探究2 (講談社学術文庫 1120)
探究2 (講談社学術文庫 1120) / 感想・レビュー
chanvesa
「『他者』は、異者が実は内在的であるのに対して、外在的(超越的)である。それは超越者ということを意味するのではなく、いかなる意味でも(自己または共同体に対して異質であり)、後者の″疎外″や″理想化″として在るのではないということを意味している。…『他者』との交通には、一つの″飛躍″がともなう。(252頁)」社会が「身内」しかプレイヤーになれない言語ゲームに興じ、他者をはじき飛ばす傾向は揺るがない状況になっている。定量性への執着は、「無限の認識」である「『他者』の発見(335頁)」に対する忌避に通じるのか。
2018/09/23
ノブヲ
あれれ。「探究」とは他者を探し求める旅であり、てっきりそれは外部についての問題かと思っていたが、事態は急転、ヘアピンカーブをフルスロットルのまま回り込むようにして「自己」の問題へとすり替わる。つまり「私」についての問題へと。しかもそれは他の誰でもない「この私」についての問題意識である。主観と客観、内在と外在、有限と無限、それらについて鋭敏に論じられるが、その論点は、目まぐるしく入れ替わり続ける。そこには「痛み」がある。「哲学する」ことは分裂と統合の同時性であり、砕け散る自分を見つめることでもある。
2024/07/24
34
ママ、このひとのスピノザ解釈ちょっと変!ヘーゲルおじさんに教えてあげなきゃ!
2019/03/29
みのくま
本書は、國分功一郎「中動態の世界」や東浩紀「ゲンロン0観光客の哲学」のプロトタイプといえるのかもしれない。
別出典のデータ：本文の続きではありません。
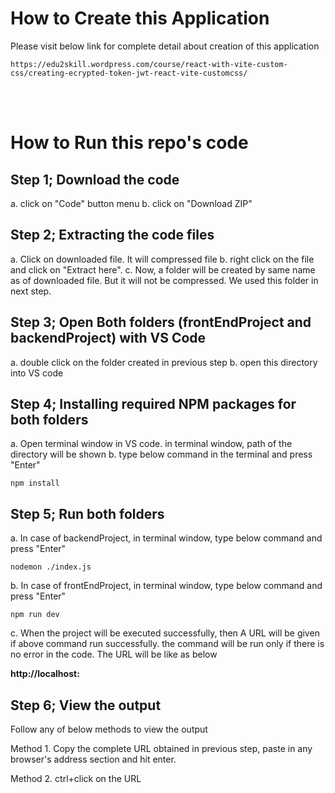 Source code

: # How to Create this Application

Please visit below link for complete detail about creation of this application

```
https://edu2skill.wordpress.com/course/react-with-vite-custom-css/creating-ecrypted-token-jwt-react-vite-customcss/
```

<br />
<br />

# How to Run this repo's code

## Step 1; Download the code

a. click on "Code" button menu
b. click on "Download ZIP"

## Step 2; Extracting the code files

a. Click on downloaded file. It will compressed file
b. right click on the file and click on "Extract here".
c. Now, a folder will be created by same name as of downloaded file. But it will not be compressed. We used this folder in next step.

## Step 3; Open Both folders (frontEndProject and backendProject) with VS Code

a. double click on the folder created in previous step
b. open this directory into VS code

## Step 4; Installing required NPM packages for both folders

a. Open terminal window in VS code. in terminal window, path of the directory will be shown
b. type below command in the terminal and press "Enter"

```
npm install
```

## Step 5; Run both folders

a. In case of backendProject, in terminal window, type below command and press "Enter"

```
nodemon ./index.js
```

b. In case of frontEndProject, in terminal window, type below command and press "Enter"

```
npm run dev
```

c. When the project will be executed successfully, then 
A URL will be given if above command run successfully. the command will be run only if there is no error in the code. The URL will be like as below

**http://localhost:**

## Step 6; View the output

Follow any of below methods to view the output

Method 1. Copy the complete URL obtained in previous step, paste in any browser's address section and hit enter.

Method 2. ctrl+click on the URL

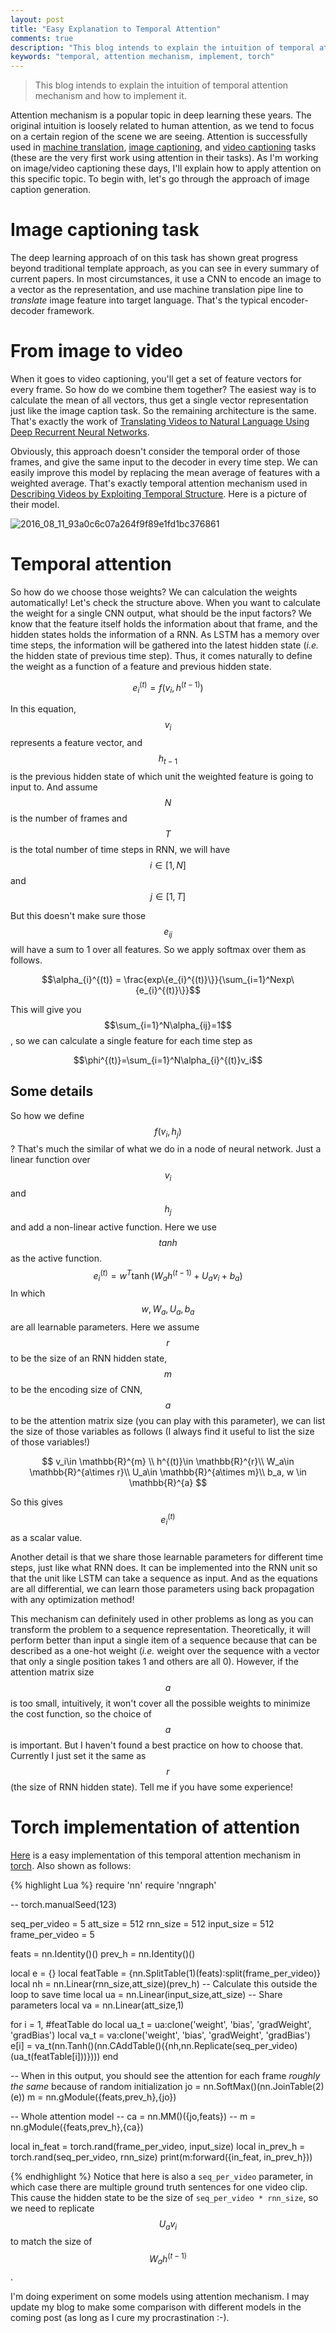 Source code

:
 ```yaml
---
layout: post
title: "Easy Explanation to Temporal Attention"
comments: true
description: "This blog intends to explain the intuition of temporal attention mechanism and how to implement it."
keywords: "temporal, attention mechanism, implement, torch"
---
```


> This blog intends to explain the intuition of temporal attention mechanism and how to implement it.

Attention mechanism is a popular topic in deep learning these years. The original intuition is loosely related to human attention, as we tend to focus on a certain region of the scene we are seeing. Attention is successfully used in [machine translation](https://arxiv.org/pdf/1409.0473v7.pdf), [image captioning](http://arxiv.org/pdf/1502.03044v3.pdf), and [video captioning](http://arxiv.org/pdf/1502.08029v5.pdf) tasks (these are the very first work using attention in their tasks). As I'm working on image/video captioning these days, I'll explain how to apply attention on this specific topic. To begin with, let's go through the approach of image caption generation.

# Image captioning task
The deep learning approach of on this task has shown great progress beyond traditional template approach, as you can see in every summary of current papers. In most circumstances, it use a CNN to encode an image to a vector as the representation, and use machine translation pipe line to *translate* image feature into target language. That's the typical encoder-decoder framework.

# From image to video
When it goes to video captioning, you'll get a set of feature vectors for every frame. So how do we combine them together? The easiest way is to calculate the mean of all vectors, thus get a single vector representation just like the image caption task. So the remaining architecture is the same. That's exactly the work of [Translating Videos to Natural Language Using Deep Recurrent Neural Networks](https://arxiv.org/pdf/1412.4729v3.pdf).

Obviously, this approach doesn't consider the temporal order of those frames, and give the same input to the decoder in every time step. We can easily improve this model by replacing the mean average of features with a weighted average. That's exactly temporal attention mechanism used in [Describing Videos by Exploiting Temporal Structure](http://arxiv.org/pdf/1502.08029v5.pdf). Here is a picture of their model.

![2016_08_11_93a0c6c07a264f9f89e1fd1bc376861](http://oa5omjl18.bkt.clouddn.com/2016_08_11_93a0c6c07a264f9f89e1fd1bc376861.png "Structure of video captioning system using mean pooling")

# Temporal attention
So how do we choose those weights? We can calculation the weights automatically! Let's check the structure above. When you want to calculate the weight for a single CNN output, what should be the input factors? We know that the feature itself holds the information about that frame, and the hidden states holds the information of a RNN. As LSTM has a memory over time steps, the information will be gathered into the latest hidden state (_i.e._ the hidden state of previous time step). Thus, it comes naturally to define the weight as a function of a feature and previous hidden state.

$$e_{i}^{(t)} = f(v_i, h^{(t-1)})$$

In this equation, $$v_i$$ represents a feature vector, and $$h_{t-1}$$ is the previous hidden state of which unit the weighted feature is going to input to. And assume $$N$$ is the number of frames and $$T$$ is the total number of time steps in RNN, we will have $$i\in [1,N]$$ and $$j\in [1,T]$$

But this doesn't make sure those $$e_{ij}$$ will have a sum to 1 over all features. So we apply softmax over them as follows.

$$\alpha_{i}^{(t)} = \frac{exp\{e_{i}^{(t)}\}}{\sum_{i=1}^Nexp\{e_{i}^{(t)}\}}$$

This will give you $$\sum_{i=1}^N\alpha_{ij}=1$$, so we can calculate a single feature for each time step as

$$\phi^{(t)}=\sum_{i=1}^N\alpha_{i}^{(t)}v_i$$

## Some details
So how we define $$f(v_i,h_j)$$? That's much the similar of what we do in a node of neural network. Just a linear function over $$v_i$$ and $$h_j$$ and add a non-linear active function. Here we use $$tanh$$ as the active function.
$$e_{i}^{(t)} = w^T\tanh(W_ah^{(t-1)}+U_av_i+b_a)$$
In which $$w,W_a,U_a,b_a$$ are all learnable parameters. Here we assume $$r$$ to be the size of an RNN hidden state, $$m$$ to be the encoding size of CNN, $$a$$ to be the attention matrix size (you can play with this parameter), we can list the size of those variables as follows (I always find it useful to list the size of those variables!)

$$
v_i\in \mathbb{R}^{m} \\
h^{(t)}\in \mathbb{R}^{r}\\
W_a\in \mathbb{R}^{a\times r}\\
U_a\in \mathbb{R}^{a\times m}\\
b_a, w \in \mathbb{R}^{a}
$$

So this gives $$e_i^{(t)}$$ as a scalar value.

Another detail is that we share those learnable parameters for different time steps, just like what RNN does. It can be implemented into the RNN unit so that the unit like LSTM can take a sequence as input. And as the equations are all differential, we can learn those parameters using back propagation with any optimization method!

This mechanism can definitely used in other problems as long as you can transform the problem to a sequence representation. Theoretically, it will perform better than input a single item of a sequence because that can be described as a one-hot weight (_i.e._ weight over the sequence with a vector that only a single position takes 1 and others are all 0). However, if the attention matrix size $$a$$ is too small, intuitively, it won't cover all the possible weights to minimize the cost function, so the choice of $$a$$ is important. But I haven't found a best practice on how to choose that. Currently I just set it the same as $$r$$ (the size of RNN hidden state). Tell me if you have some experience!

# Torch implementation of attention
[Here](https://gist.github.com/chaonan99/766341e72c63763e028eab9428587f24) is a easy implementation of this temporal attention mechanism in [torch](https://github.com/torch). Also shown as follows:

{% highlight Lua %}
require 'nn'
require 'nngraph'

-- torch.manualSeed(123)

seq_per_video = 5
att_size = 512
rnn_size = 512
input_size = 512
frame_per_video = 5

feats = nn.Identity()()
prev_h = nn.Identity()()

local e = {}
local featTable = {nn.SplitTable(1)(feats):split(frame_per_video)}
local nh = nn.Linear(rnn_size,att_size)(prev_h) -- Calculate this outside the loop to save time
local ua = nn.Linear(input_size,att_size) -- Share parameters
local va = nn.Linear(att_size,1)

for i = 1, #featTable do
  local ua_t = ua:clone('weight', 'bias', 'gradWeight', 'gradBias')
  local va_t = va:clone('weight', 'bias', 'gradWeight', 'gradBias')
  e[i] = va_t(nn.Tanh()(nn.CAddTable()({nh,nn.Replicate(seq_per_video)(ua_t(featTable[i]))})))
end

-- When in this output, you should see the attention for each frame *roughly the same* because of random initialization
jo = nn.SoftMax()(nn.JoinTable(2)(e))
m = nn.gModule({feats,prev_h},{jo})

-- Whole attention model
-- ca = nn.MM()({jo,feats})
-- m = nn.gModule({feats,prev_h},{ca})

local in_feat = torch.rand(frame_per_video, input_size)
local in_prev_h = torch.rand(seq_per_video, rnn_size)
print(m:forward({in_feat, in_prev_h}))

{% endhighlight %}
Notice that here is also a `seq_per_video` parameter, in which case there are multiple ground truth sentences for one video clip. This cause the hidden state to be the size of `seq_per_video * rnn_size`, so we need to replicate $$U_av_i$$ to match the size of $$W_ah^{(t-1)}$$.

I'm doing experiment on some models using attention mechanism. I may update my blog to make some comparison with different models in the coming post (as long as I cure my procrastination :-). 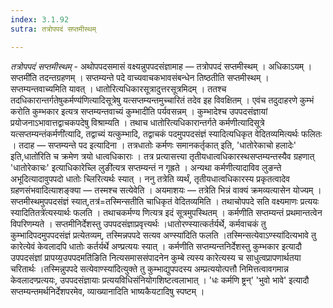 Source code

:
 ```yaml
---
index: 3.1.92
sutra: तत्रोपपदं सप्तमीस्थम्

---
```

_तत्रोपपदं सप्तमीस्थम्_ - अथोपपदसमासं वक्ष्यन्नुपपदसंज्ञामाह — तत्रोपपदं सप्तमीस्थम् । अधिकाऽयम् ।सप्तमी॑ति तदन्तग्रहणम् । सप्तम्यन्ते पदे वाच्यवाचकभावसंबन्धेन तिष्ठतीति सप्तमीस्थम् । सप्तम्यन्तवाच्यमिति यावत् । धातोरित्यधिकारसूत्रादुत्तरसूत्रमिदम् । ततश्च तदधिकारान्तर्गतेषुकर्मण्य॑णित्यादिसूत्रेषु यत्सप्तम्यन्तमुच्चारितं तदेव इह विवक्षितम् । एवंच तदुदाहरणे कुम्भं करोति कुम्भकार इत्यत्र सप्तम्यन्तवाच्यं कुम्भादीति पर्यवसन्नम् । कुम्भादेश्च उपपदसंज्ञायां प्रयोजनाऽभावात्तद्वाचकपदेषु विश्राम्यति । तथाच धातोरित्यधिकारान्तर्गते कर्मणीत्यादिसूत्रे यत्सप्तम्यन्तंकर्मणी॑त्यादि, तद्वाच्यं यत्कुम्भादि, तद्वाचकं पदमुपपदसंज्ञं स्यादित्यधिकृत वेदितव्यमित्यर्थः फलितः । तदाह — सप्तम्यन्ते पद इत्यादिना । तत्रधातोः कर्मणः समानकर्तृकात् इति, 'धातोरेकाचो हलादेः' इति,धातो॑रिति च क्रमेण त्रयो धात्वधिकाराः । तत्र प्रत्यासत्त्या तृतीयधात्वधिकारस्थसप्तम्यन्तस्यैव ग्रहणात् 'धातोरेकाचः' इत्याधिकारेच्लि लुङी॑त्यत्र सप्तम्यन्तं न गृह्रते । अन्यथा कर्मणीत्यादाविव लुङन्ते अभूदित्यादावुपपदो धातोः च्लिरित्यर्थः स्यात् । ननु तत्रेति व्यर्थं, तृतीयधात्वधिकारस्य प्रकृतत्वादेव ग्रहणसंभवादित्याशङ्क्या — तस्मश्च सत्येवेति । अयमाशयः — तत्रेति भिन्नं वाक्यं क्रमव्यत्यासेन योज्यम् । सप्तमीस्थमुपपदसंज्ञं स्यात्,तत्र॑=तस्मिन्सतीति चाधिकृतं वेदितव्यमिति । तथाचोपपदे सति वक्ष्यमाणः प्रत्ययः स्यादितितत्रे॑त्यस्यार्थः फलति । तथाचकर्मण्य णित्यत्र इदं सूत्रमुपस्थितम् । कर्मणीति सप्तम्यन्तं प्रथमान्तत्वेन विपरिणम्यते । सप्तमीनिर्देशस्तु उपपदसंज्ञाप्रवृत्त्यर्थः ।धातोरण्स्यात्कर्तर्यर्थे, कर्मवाचकं तु कुम्भादिपदमुपपदसंज्ञं प्रत्येतव्यम्, तस्मिन्नपपदे सत्यव अण्स्या॑दिति फलति ।तस्मिन्सत्येवाऽण्स्या॑दित्यभावे तु कारेत्येवं केवलादपि धातोः कर्तर्यर्थे अण्प्रत्ययः स्यात् । कर्मणीति सप्तम्यन्तनिर्देशस्तु कुम्भकार इत्यादौ उपपदसंज्ञां प्रापय्य॒उपपदमति॑ङिति नित्यसमाससंपादनेन कुम्बे त्यस्य कारेत्यस्य च साधुत्वप्रापणार्थतया चरितार्थः ।तस्मिन्नुपपदे सत्येवाण्स्या॑दित्युक्ते तु कुम्भाद्युपपदस्य अम्प्रत्ययोत्पत्तौ निमित्तत्वावगमान्न केवलादण्प्रत्ययः, उपपदसंज्ञायाः प्रत्ययविधिसंनियोगशिष्टत्वलाभात् । 'धः कर्मणि ष्ट्रन्' 'भुवो भावे' इत्यादौ सप्तम्यन्तमर्थनिर्देशपरमेव, व्याख्यानादिति भाष्यकैयटादिषु स्पष्टम् ।
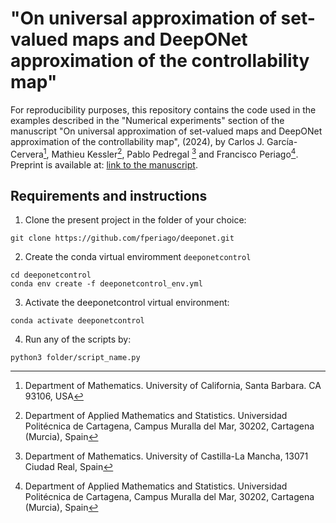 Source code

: # "On universal approximation of set-valued maps and DeepONet approximation of the controllability map"

For reproducibility purposes, this repository contains the code used in the examples described in the "Numerical experiments" section of the manuscript "On universal approximation of set-valued maps and DeepONet approximation of the controllability map", (2024), by Carlos J. García-Cervera[^1], Mathieu Kessler[^2], Pablo Pedregal [^3] and Francisco Periago[^2]. Preprint is available at: [link to the manuscript](https://multisimo.com/fpe/).

## Requirements and instructions 

1. Clone the present project in the folder of your choice:
```
git clone https://github.com/fperiago/deeponet.git
```
2. Create the conda virtual enviromment `deeponetcontrol` 
```
cd deeponetcontrol
conda env create -f deeponetcontrol_env.yml
```
3. Activate the deeponetcontrol virtual environment:
```
conda activate deeponetcontrol
```
4. Run any of the scripts by:
```
python3 folder/script_name.py
``` 



[^1]: Department of Mathematics. University of California, Santa Barbara. CA 93106, USA
[^2]: Department of Applied Mathematics and Statistics. Universidad Politécnica de Cartagena, Campus Muralla del Mar, 30202, Cartagena (Murcia), Spain
[^3]: Department of Mathematics. University of Castilla-La Mancha, 13071 Ciudad Real, Spain
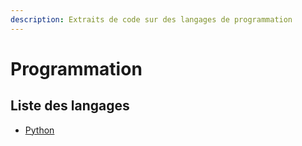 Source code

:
 ```yaml
---
description: Extraits de code sur des langages de programmation
---
```


# Programmation

## Liste des langages

* [Python](python.md)

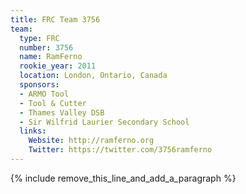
 ```yaml
---
title: FRC Team 3756
team:
  type: FRC
  number: 3756
  name: RamFerno
  rookie_year: 2011
  location: London, Ontario, Canada
  sponsors:
  - ARMO Tool
  - Tool & Cutter
  - Thames Valley DSB
  - Sir Wilfrid Laurier Secondary School
  links:
    Website: http://ramferno.org
    Twitter: https://twitter.com/3756ramferno
---
```


{% include remove_this_line_and_add_a_paragraph %}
「探究Ⅰ」において独我論からの脱出、他者や外部を改めて定義し直した著者は、本書で内部と外部の「間」である「交通空間」に着目する。「交通=交換・コミュニケーション」を行う空間は砂漠=海=都市であり、東洋においては「道=理」である。そして、そもそも共同体(内部と外部の分割)が成立する以前から交通空間は存在した。そこでは交換と贈与(著者によれば贈与も交換の一形態)が行われると同時に、内部も外部も存在しない。
2018/04/14
記憶喪失した男
デカルトとスピノザとフロイトにめっちゃ詳しい。哲学案内書にはいいかもしれないけど、新しい知見をくれる本ではない。「探求」は西洋哲学ばっかりやってたらこうなるのかって典型な本だったよ。まあ、柄谷はガチ勢だとは思うわ。そこは評価するが。ちなみに「探求1」より「探求2」のが面白い。